EXERCISE REQUIREMENTS
Every line of the records must be repeated exactly; pictures stay out.
Segment Start: DATA RECORDS
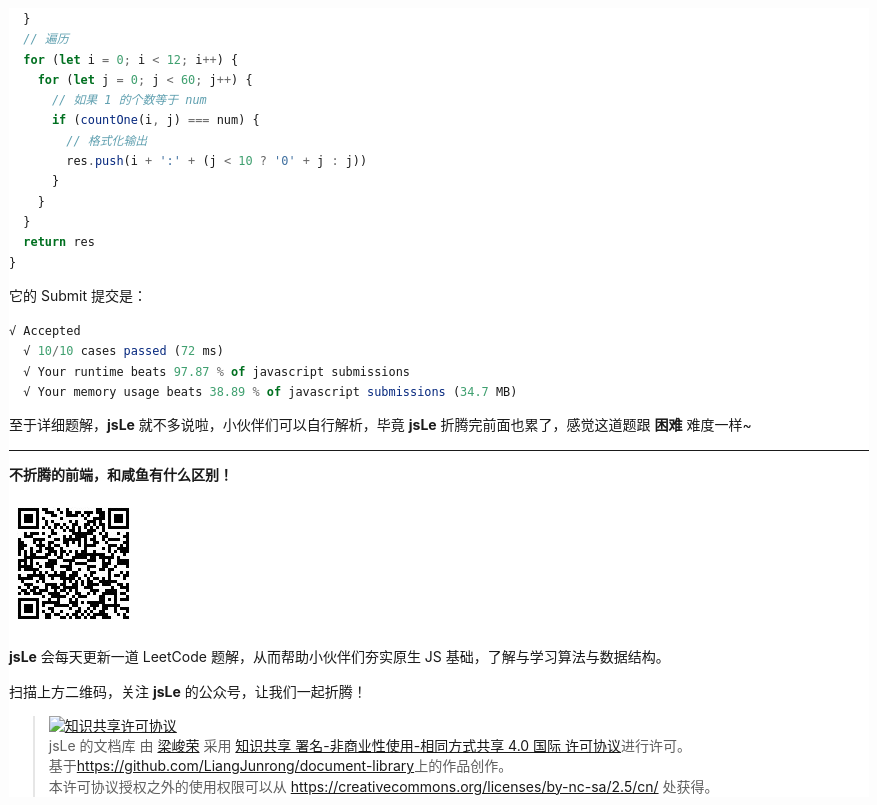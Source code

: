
 ```js
  }
  // 遍历
  for (let i = 0; i < 12; i++) {
    for (let j = 0; j < 60; j++) {
      // 如果 1 的个数等于 num
      if (countOne(i, j) === num) {
        // 格式化输出
        res.push(i + ':' + (j < 10 ? '0' + j : j))
      }
    }
  }
  return res
}
```

它的 Submit 提交是：

```js
√ Accepted
  √ 10/10 cases passed (72 ms)
  √ Your runtime beats 97.87 % of javascript submissions
  √ Your memory usage beats 38.89 % of javascript submissions (34.7 MB)
```

至于详细题解，**jsLe** 就不多说啦，小伙伴们可以自行解析，毕竟 **jsLe** 折腾完前面也累了，感觉这道题跟 **困难** 难度一样~

---

**不折腾的前端，和咸鱼有什么区别！**

![图](../../../public-repertory/img/z-small-wechat-public-address.jpg)

**jsLe** 会每天更新一道 LeetCode 题解，从而帮助小伙伴们夯实原生 JS 基础，了解与学习算法与数据结构。

扫描上方二维码，关注 **jsLe** 的公众号，让我们一起折腾！

> <a rel="license" href="http://creativecommons.org/licenses/by-nc-sa/4.0/"><img alt="知识共享许可协议" style="border-width:0" src="https://i.creativecommons.org/l/by-nc-sa/4.0/88x31.png" /></a><br /><span xmlns:dct="http://purl.org/dc/terms/" property="dct:title">jsLe 的文档库</span> 由 <a xmlns:cc="http://creativecommons.org/ns#" href="https://github.com/LiangJunrong/document-library" property="cc:attributionName" rel="cc:attributionURL">梁峻荣</a> 采用 <a rel="license" href="http://creativecommons.org/licenses/by-nc-sa/4.0/">知识共享 署名-非商业性使用-相同方式共享 4.0 国际 许可协议</a>进行许可。<br />基于<a xmlns:dct="http://purl.org/dc/terms/" href="https://github.com/LiangJunrong/document-library" rel="dct:source">https://github.com/LiangJunrong/document-library</a>上的作品创作。<br />本许可协议授权之外的使用权限可以从 <a xmlns:cc="http://creativecommons.org/ns#" href="https://creativecommons.org/licenses/by-nc-sa/2.5/cn/" rel="cc:morePermissions">https://creativecommons.org/licenses/by-nc-sa/2.5/cn/</a> 处获得。
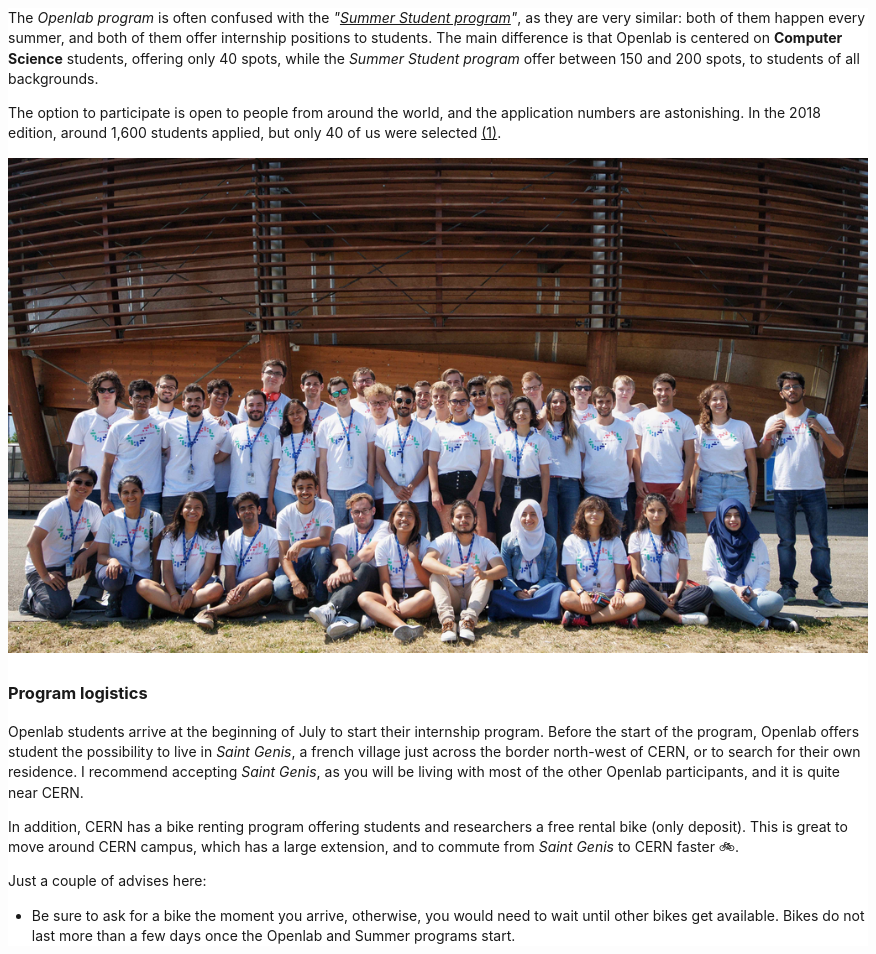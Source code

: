 The _Openlab program_ is often confused with the _"[Summer Student program][cern-summer-plan]"_,
as they are very similar: both of them happen every summer, and both of them offer
internship positions to students. The main difference is that Openlab is centered on 
**Computer Science** students, offering only 40 spots, while the _Summer Student program_
offer between 150 and 200 spots, to students of all backgrounds.

The option to participate is open to people from around the world, and 
the application numbers are astonishing. In the 2018 edition, around
1,600 students applied, but only 40 of us were selected [(1)](#references).

![Openlab students](/assets/images-posts/openlab/openlab-students.jpg)

### Program logistics
Openlab students arrive at the beginning of July to start their internship program.
Before the start of the program, Openlab offers student the possibility to live in _Saint Genis_,
a french village just across the border north-west of CERN, or to search for their own residence.
I recommend accepting _Saint Genis_, as you will be living with most of the other
Openlab participants, and it is quite near CERN.

In addition, CERN has a bike renting program offering students and researchers
a free rental bike (only deposit). This is great to move around CERN campus, 
which has a large extension, and to commute from _Saint Genis_ to CERN faster 🚲.

Just a couple of advises here:

- Be sure to ask for a bike the moment you arrive, otherwise, you would need to wait
until other bikes get available. Bikes do not last more than a few days once
the Openlab and Summer programs start.


[aiguille-du-midi-wiki]: https://en.wikipedia.org/wiki/Aiguille_du_Midi
[bit-connect-wiki]: https://en.wikipedia.org/wiki/Bitconnect
[cern-antimatter]: https://home.cern/news/news/physics/live-inside-cerns-antimatter-factory
[cern-cloud-computing-video]: https://www.youtube.com/watch?v=9uyur887pOA
[cern-control-center]: https://home.cern/resources/image/accelerators/cern-control-center-images-gallery
[cern-future-collider-video]: https://www.youtube.com/watch?v=4aXgBzFAzDk
[cern-indoors-experiments]: https://home.cern/news/news/physics/na64-explores-gap-searches-axions-and-axion-particles
[cern-lhc-facts]: https://home.cern/resources/faqs/facts-and-figures-about-lhc
[cern-preservation-web]: https://analysispreservation.cern.ch
[cern-summer-plan]: https://home.cern/summer-student-programme
[cern-web-birth]: https://home.cern/science/computing/birth-web
[jungfrau-video]: https://www.youtube.com/watch?v=7Pq_2qd3JJE
[jungfrau-web]: https://www.jungfrau.ch/en-gb/
[leonardo-twitter]: https://twitter.com/leonardokuffo?lang=es
[matterhorn-peak-wiki]: https://en.wikipedia.org/wiki/Matterhorn
[nature-reproducibility-paper]: https://www.nature.com/articles/s41567-018-0342-2
[openlab-applications-report]:  https://openlab-archive-phases-iv-v.web.cern.ch/sites/openlab-archive-phases-iv-v.web.cern.ch/files/technical_documents/CERN%20openlab%20SUMM_Final%20report%202017_0.pdf
[place-bellecour-wiki]: https://en.wikipedia.org/wiki/Place_Bellecour
[reana-presentation]: https://indico.cern.ch/event/727275/contributions/3100506/attachments/1701324/2739999/REANA_slides_4x3.pdf
[reana-repo]: https://github.com/reanahub/reana
[reana-web]: http://reanahub.io
[silent-party-wiki]: https://en.wikipedia.org/wiki/Silent_disco
[swiss-fondue-wiki]: https://en.wikipedia.org/wiki/Fondue
[swiss-raclette-wiki]: https://en.wikipedia.org/wiki/Raclette
[webfest-2018-winners]: https://webfest.cern/event/webfest-2018
[zermatt-eco-web]: https://eco-nnect.com/articles/2020/1/21/zermatt-the-eco-resort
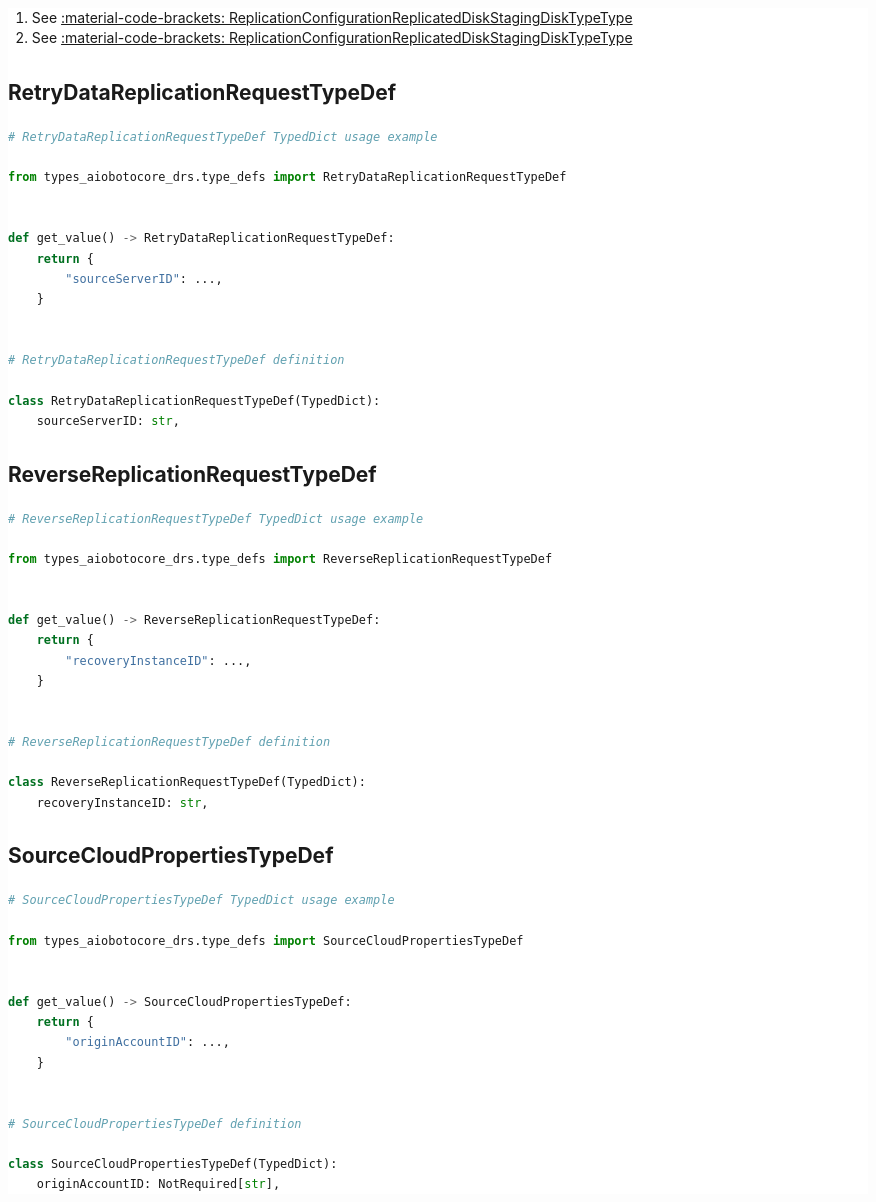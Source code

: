 1. See [:material-code-brackets: ReplicationConfigurationReplicatedDiskStagingDiskTypeType](./literals.md#replicationconfigurationreplicateddiskstagingdisktypetype)
2. See [:material-code-brackets: ReplicationConfigurationReplicatedDiskStagingDiskTypeType](./literals.md#replicationconfigurationreplicateddiskstagingdisktypetype)

## RetryDataReplicationRequestTypeDef

```python
# RetryDataReplicationRequestTypeDef TypedDict usage example

from types_aiobotocore_drs.type_defs import RetryDataReplicationRequestTypeDef


def get_value() -> RetryDataReplicationRequestTypeDef:
    return {
        "sourceServerID": ...,
    }


# RetryDataReplicationRequestTypeDef definition

class RetryDataReplicationRequestTypeDef(TypedDict):
    sourceServerID: str,
```


## ReverseReplicationRequestTypeDef

```python
# ReverseReplicationRequestTypeDef TypedDict usage example

from types_aiobotocore_drs.type_defs import ReverseReplicationRequestTypeDef


def get_value() -> ReverseReplicationRequestTypeDef:
    return {
        "recoveryInstanceID": ...,
    }


# ReverseReplicationRequestTypeDef definition

class ReverseReplicationRequestTypeDef(TypedDict):
    recoveryInstanceID: str,
```


## SourceCloudPropertiesTypeDef

```python
# SourceCloudPropertiesTypeDef TypedDict usage example

from types_aiobotocore_drs.type_defs import SourceCloudPropertiesTypeDef


def get_value() -> SourceCloudPropertiesTypeDef:
    return {
        "originAccountID": ...,
    }


# SourceCloudPropertiesTypeDef definition

class SourceCloudPropertiesTypeDef(TypedDict):
    originAccountID: NotRequired[str],
```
Segment End: DATA RECORDS
YOUR SOLUTION
Source code

:
 ```js
  }
  // 遍历
  for (let i = 0; i < 12; i++) {
    for (let j = 0; j < 60; j++) {
      // 如果 1 的个数等于 num
      if (countOne(i, j) === num) {
        // 格式化输出
        res.push(i + ':' + (j < 10 ? '0' + j : j))
      }
    }
  }
  return res
}
```

它的 Submit 提交是：

```js
√ Accepted
  √ 10/10 cases passed (72 ms)
  √ Your runtime beats 97.87 % of javascript submissions
  √ Your memory usage beats 38.89 % of javascript submissions (34.7 MB)
```

至于详细题解，**jsLe** 就不多说啦，小伙伴们可以自行解析，毕竟 **jsLe** 折腾完前面也累了，感觉这道题跟 **困难** 难度一样~

---

**不折腾的前端，和咸鱼有什么区别！**

![图](../../../public-repertory/img/z-small-wechat-public-address.jpg)

**jsLe** 会每天更新一道 LeetCode 题解，从而帮助小伙伴们夯实原生 JS 基础，了解与学习算法与数据结构。

扫描上方二维码，关注 **jsLe** 的公众号，让我们一起折腾！

> <a rel="license" href="http://creativecommons.org/licenses/by-nc-sa/4.0/"><img alt="知识共享许可协议" style="border-width:0" src="https://i.creativecommons.org/l/by-nc-sa/4.0/88x31.png" /></a><br /><span xmlns:dct="http://purl.org/dc/terms/" property="dct:title">jsLe 的文档库</span> 由 <a xmlns:cc="http://creativecommons.org/ns#" href="https://github.com/LiangJunrong/document-library" property="cc:attributionName" rel="cc:attributionURL">梁峻荣</a> 采用 <a rel="license" href="http://creativecommons.org/licenses/by-nc-sa/4.0/">知识共享 署名-非商业性使用-相同方式共享 4.0 国际 许可协议</a>进行许可。<br />基于<a xmlns:dct="http://purl.org/dc/terms/" href="https://github.com/LiangJunrong/document-library" rel="dct:source">https://github.com/LiangJunrong/document-library</a>上的作品创作。<br />本许可协议授权之外的使用权限可以从 <a xmlns:cc="http://creativecommons.org/ns#" href="https://creativecommons.org/licenses/by-nc-sa/2.5/cn/" rel="cc:morePermissions">https://creativecommons.org/licenses/by-nc-sa/2.5/cn/</a> 处获得。
Source code

: The _Openlab program_ is often confused with the _"[Summer Student program][cern-summer-plan]"_,
as they are very similar: both of them happen every summer, and both of them offer
internship positions to students. The main difference is that Openlab is centered on 
**Computer Science** students, offering only 40 spots, while the _Summer Student program_
offer between 150 and 200 spots, to students of all backgrounds.

The option to participate is open to people from around the world, and 
the application numbers are astonishing. In the 2018 edition, around
1,600 students applied, but only 40 of us were selected [(1)](#references).

![Openlab students](/assets/images-posts/openlab/openlab-students.jpg)

### Program logistics
Openlab students arrive at the beginning of July to start their internship program.
Before the start of the program, Openlab offers student the possibility to live in _Saint Genis_,
a french village just across the border north-west of CERN, or to search for their own residence.
I recommend accepting _Saint Genis_, as you will be living with most of the other
Openlab participants, and it is quite near CERN.

In addition, CERN has a bike renting program offering students and researchers
a free rental bike (only deposit). This is great to move around CERN campus, 
which has a large extension, and to commute from _Saint Genis_ to CERN faster 🚲.

Just a couple of advises here:

- Be sure to ask for a bike the moment you arrive, otherwise, you would need to wait
until other bikes get available. Bikes do not last more than a few days once
the Openlab and Summer programs start.


[aiguille-du-midi-wiki]: https://en.wikipedia.org/wiki/Aiguille_du_Midi
[bit-connect-wiki]: https://en.wikipedia.org/wiki/Bitconnect
[cern-antimatter]: https://home.cern/news/news/physics/live-inside-cerns-antimatter-factory
[cern-cloud-computing-video]: https://www.youtube.com/watch?v=9uyur887pOA
[cern-control-center]: https://home.cern/resources/image/accelerators/cern-control-center-images-gallery
[cern-future-collider-video]: https://www.youtube.com/watch?v=4aXgBzFAzDk
[cern-indoors-experiments]: https://home.cern/news/news/physics/na64-explores-gap-searches-axions-and-axion-particles
[cern-lhc-facts]: https://home.cern/resources/faqs/facts-and-figures-about-lhc
[cern-preservation-web]: https://analysispreservation.cern.ch
[cern-summer-plan]: https://home.cern/summer-student-programme
[cern-web-birth]: https://home.cern/science/computing/birth-web
[jungfrau-video]: https://www.youtube.com/watch?v=7Pq_2qd3JJE
[jungfrau-web]: https://www.jungfrau.ch/en-gb/
[leonardo-twitter]: https://twitter.com/leonardokuffo?lang=es
[matterhorn-peak-wiki]: https://en.wikipedia.org/wiki/Matterhorn
[nature-reproducibility-paper]: https://www.nature.com/articles/s41567-018-0342-2
[openlab-applications-report]:  https://openlab-archive-phases-iv-v.web.cern.ch/sites/openlab-archive-phases-iv-v.web.cern.ch/files/technical_documents/CERN%20openlab%20SUMM_Final%20report%202017_0.pdf
[place-bellecour-wiki]: https://en.wikipedia.org/wiki/Place_Bellecour
[reana-presentation]: https://indico.cern.ch/event/727275/contributions/3100506/attachments/1701324/2739999/REANA_slides_4x3.pdf
[reana-repo]: https://github.com/reanahub/reana
[reana-web]: http://reanahub.io
[silent-party-wiki]: https://en.wikipedia.org/wiki/Silent_disco
[swiss-fondue-wiki]: https://en.wikipedia.org/wiki/Fondue
[swiss-raclette-wiki]: https://en.wikipedia.org/wiki/Raclette
[webfest-2018-winners]: https://webfest.cern/event/webfest-2018
[zermatt-eco-web]: https://eco-nnect.com/articles/2020/1/21/zermatt-the-eco-resort
Source code

: 1. See [:material-code-brackets: ReplicationConfigurationReplicatedDiskStagingDiskTypeType](./literals.md#replicationconfigurationreplicateddiskstagingdisktypetype)
2. See [:material-code-brackets: ReplicationConfigurationReplicatedDiskStagingDiskTypeType](./literals.md#replicationconfigurationreplicateddiskstagingdisktypetype)

## RetryDataReplicationRequestTypeDef

```python
# RetryDataReplicationRequestTypeDef TypedDict usage example

from types_aiobotocore_drs.type_defs import RetryDataReplicationRequestTypeDef


def get_value() -> RetryDataReplicationRequestTypeDef:
    return {
        "sourceServerID": ...,
    }


# RetryDataReplicationRequestTypeDef definition

class RetryDataReplicationRequestTypeDef(TypedDict):
    sourceServerID: str,
```


## ReverseReplicationRequestTypeDef

```python
# ReverseReplicationRequestTypeDef TypedDict usage example

from types_aiobotocore_drs.type_defs import ReverseReplicationRequestTypeDef


def get_value() -> ReverseReplicationRequestTypeDef:
    return {
        "recoveryInstanceID": ...,
    }


# ReverseReplicationRequestTypeDef definition

class ReverseReplicationRequestTypeDef(TypedDict):
    recoveryInstanceID: str,
```


## SourceCloudPropertiesTypeDef

```python
# SourceCloudPropertiesTypeDef TypedDict usage example

from types_aiobotocore_drs.type_defs import SourceCloudPropertiesTypeDef


def get_value() -> SourceCloudPropertiesTypeDef:
    return {
        "originAccountID": ...,
    }


# SourceCloudPropertiesTypeDef definition

class SourceCloudPropertiesTypeDef(TypedDict):
    originAccountID: NotRequired[str],
```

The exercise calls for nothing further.